È particolarmente significativo il suo svolgersi nel tempo quaresimale, poiché diventa occasione per «rinnovare e testimoniare la fede nella risurrezione della carne e nella vita eterna» (Benedizionale, 1992, n. 1562) che culmina con la celebrazione della santa Pasqua.
Don Alberto ha ringraziato il vescovo Daniele per la sua presenza, manifestando con sincero e fraterno sentimento il desiderio che egli potesse sentirsi accolto come a casa propria.
Sentimento condiviso ed espresso anche dal sindaco Fabrizio Salono – in rappresentanza dell’Amministrazione Comunale, assieme a Sara Forloni, sindaco del Consiglio Comunale dei Ragazzi e delle Ragazze (CCRR) – che nel suo messaggio di saluto ha assicurato collaborazione per un fruttuoso cammino della comunità.
A mons. Salera è stato offerto in omaggio e in ringraziamento un ricco cesto contenente prodotti tipici del territorio, fra cui il brut – un salume realizzato con le parti del maiale meno pregiate, ma ciò nonostante assai saporito – al quale sarà dedicata l’omonima Sagra, giunta ormai all’ottava edizione, che avrà luogo a Villareggia il 29 e 30 marzo prossimi.
Il canto liturgico è stato sostenuto – come sempre impeccabilmente – dalla Corale Villareggese diretta da Viviana Gerardi, con Francesco Gianetto all’organo e il M° Sandro Frola all’organo a canne.
Nella predicazione il vescovo Daniele ha commentato il Vangelo del giorno (Lc 13,1-9) in cui Gesù parla, in relazione al peccato, dei Galilei fatti ammazzare da Pilato e delle diciotto persone uccise dal crollo della torre di Sìloe; e in cui narra la parabola dell’albero di fichi che non dà frutto.
Nella prima parte, Gesù vuole correggere la falsa idea – ampiamente diffusa a quel tempo, ma ancora oggi presente – che i mali e le calamità che colpiscono una persona o più persone, addirittura un intero popolo, siano sempre diretta conseguenza della punizione divina per i peccati commessi.
«Non è così», ha affermato mons. Salera, perché «il male non viene da Dio».
Il male cagionato dagli uomini ad altri uomini rientra nella possibilità di un cattivo uso del libero arbitrio e tragedie e sofferenze «possono capitare a chiunque, anche a persone sante (…) Chi vive le tragedie, chi subisce le tragedie, chi vive nella propria vita esperienze dolorose non è più peccatore di chi passa una vita più tranquillamente. Crediamoci».

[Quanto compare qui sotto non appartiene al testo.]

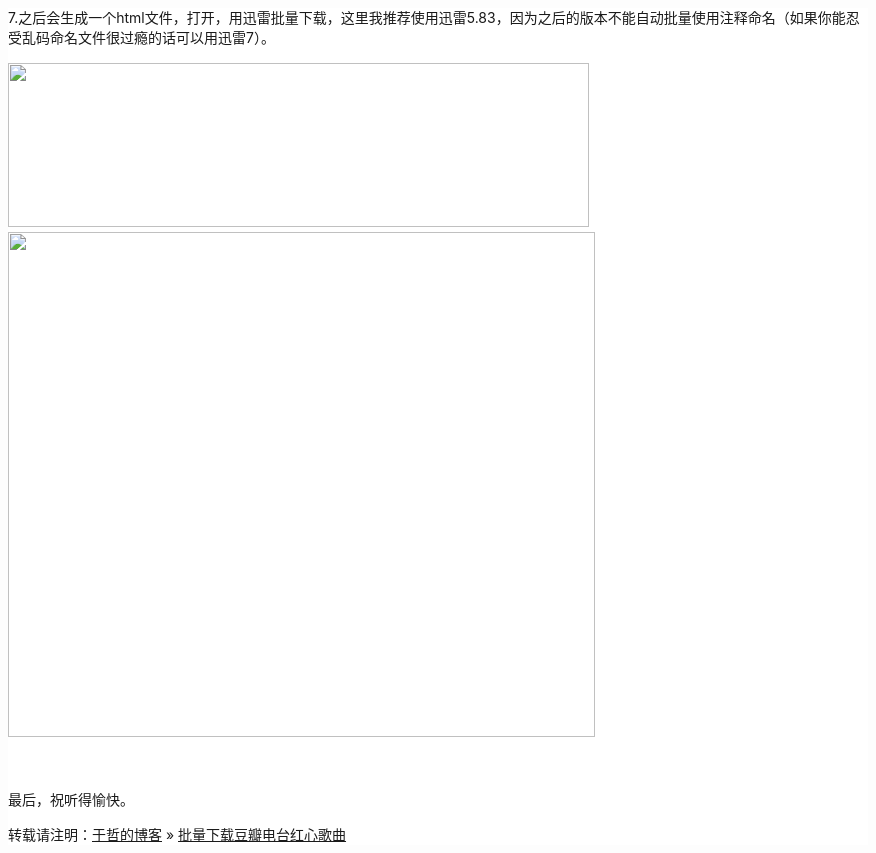 7.之后会生成一个html文件，打开，用迅雷批量下载，这里我推荐使用迅雷5.83，因为之后的版本不能自动批量使用注释命名（如果你能忍受乱码命名文件很过瘾的话可以用迅雷7）。

<img class="aligncenter size-full wp-image-1878" title="Lazynight" src="http://lazynight.me/wp-content/uploads/2012/04/list4.gif" alt="" width="581" height="164" />

<img class="aligncenter size-full wp-image-1879" title="Lazynight" src="http://lazynight.me/wp-content/uploads/2012/04/list5.gif" alt="" width="587" height="505" />

&nbsp;

最后，祝听得愉快。

转载请注明：[于哲的博客][1] &raquo; [批量下载豆瓣电台红心歌曲][2]

 [1]: http://localhost/wordpress
 [2]: http://localhost/wordpress/1870.html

Nel passo evangelico preso in esame, Gesù invita piuttosto a considerare gli eventi tragici come un monito sul nostro modo di vivere (fondato appunto sul libero arbitrio) e sul suo possibile esito drammatico (ed eterno) alla fine dei tempi, richiamando alla conversione e alla penitenza senza le quali, Egli afferma, «perirete tutti allo stesso modo!» (Lc 13,5). (*)
Nella seconda parte del brano evangelico, narrando la parabola del fico che non dà frutto, Gesù insegna la longanimità di Dio nel trattenere il castigo, la Sua pazienza nell’attendere il nostro pentimento e la nostra conversione.

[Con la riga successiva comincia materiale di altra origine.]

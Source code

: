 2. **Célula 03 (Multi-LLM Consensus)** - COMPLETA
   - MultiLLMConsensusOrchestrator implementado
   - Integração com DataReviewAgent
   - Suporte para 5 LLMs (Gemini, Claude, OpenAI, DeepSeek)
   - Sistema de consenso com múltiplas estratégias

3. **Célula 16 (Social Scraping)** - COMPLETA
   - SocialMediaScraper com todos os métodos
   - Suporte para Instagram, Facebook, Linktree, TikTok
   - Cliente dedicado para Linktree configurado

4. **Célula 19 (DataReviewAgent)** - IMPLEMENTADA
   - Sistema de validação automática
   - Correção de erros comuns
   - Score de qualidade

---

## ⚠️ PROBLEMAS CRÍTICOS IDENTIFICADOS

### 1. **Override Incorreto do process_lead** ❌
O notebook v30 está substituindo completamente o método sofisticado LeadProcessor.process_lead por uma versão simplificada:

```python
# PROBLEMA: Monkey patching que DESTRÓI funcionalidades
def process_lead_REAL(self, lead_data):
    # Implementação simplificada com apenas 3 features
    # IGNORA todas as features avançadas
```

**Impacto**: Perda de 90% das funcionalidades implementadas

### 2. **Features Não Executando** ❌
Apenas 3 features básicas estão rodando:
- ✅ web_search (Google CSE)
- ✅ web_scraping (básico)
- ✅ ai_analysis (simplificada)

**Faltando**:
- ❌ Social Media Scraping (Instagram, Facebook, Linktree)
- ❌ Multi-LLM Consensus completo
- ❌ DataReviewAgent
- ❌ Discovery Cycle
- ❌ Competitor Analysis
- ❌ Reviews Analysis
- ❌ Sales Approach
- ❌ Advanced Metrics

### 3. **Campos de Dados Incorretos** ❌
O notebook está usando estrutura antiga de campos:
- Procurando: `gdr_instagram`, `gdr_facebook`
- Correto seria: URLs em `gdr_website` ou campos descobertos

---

«Il padrone della vigna è Dio padre», ricorda il vescovo, e «l’albero di fichi simboleggia il popolo di Israele che da tre anni non porta frutto perché è sordo al Vangelo portato da Cristo».
I “tre anni” sono un preciso riferimento alla durata della vita pubblica di Gesù.
E il vignaiolo?
«Il vignaiolo che zappa la terra per renderla feconda tanto da aiutare l’albero dei fichi a portare frutto è Gesù, e la sua zappa è la Croce. Così Dio ci cambia. Così Dio ci converte».
Quali sono i frutti che il Signore – per dirla in parabola, zappando e concimando – si aspetta da noi?
Ammonisce il vescovo che «potremmo anche condurre una vita “corretta”, essere delle persone che si assumono le loro responsabilità», essere formalmente “a posto”, insomma; tuttavia, «per vivere così non serve la Fede.
Per vivere così non serve radunarsi per celebrare l’Eucarestia».
I frutti che il Signore ci chiede di portare «sono correlati al dono della vita; alla vittoria sul male; alla voglia di sorridere anche quando siamo in difficoltà; al desiderio di mantenere nelle nostre famiglie la pace e l’unità attraverso il perdono; alla volontà di bloccare il male perdonando le offese ricevute».
Sono i frutti dello Spirito Santo.
Per portare questi frutti dobbiamo guardare alla Croce di Cristo – a questo servono le Via Crucis, che il vescovo incoraggia – perché «guardando alla Croce di Cristo noi ci diciamo: “Guarda con quanto amore sono stato amato”, “Guarda da quale amore sono stato sottratto ad un destino di ferite e di male”».
«Guardando alla Croce – mons. Salera ha davvero molto insistito sul fissare lo sguardo su Gesù crocifisso – noi possiamo inchiodare sul legno di Cristo anche tutti i nostri mali (…) sulla Croce noi possiamo, ancora una volta, collocare il male che stiamo subendo ora o che stiamo facendo, per liberarcene».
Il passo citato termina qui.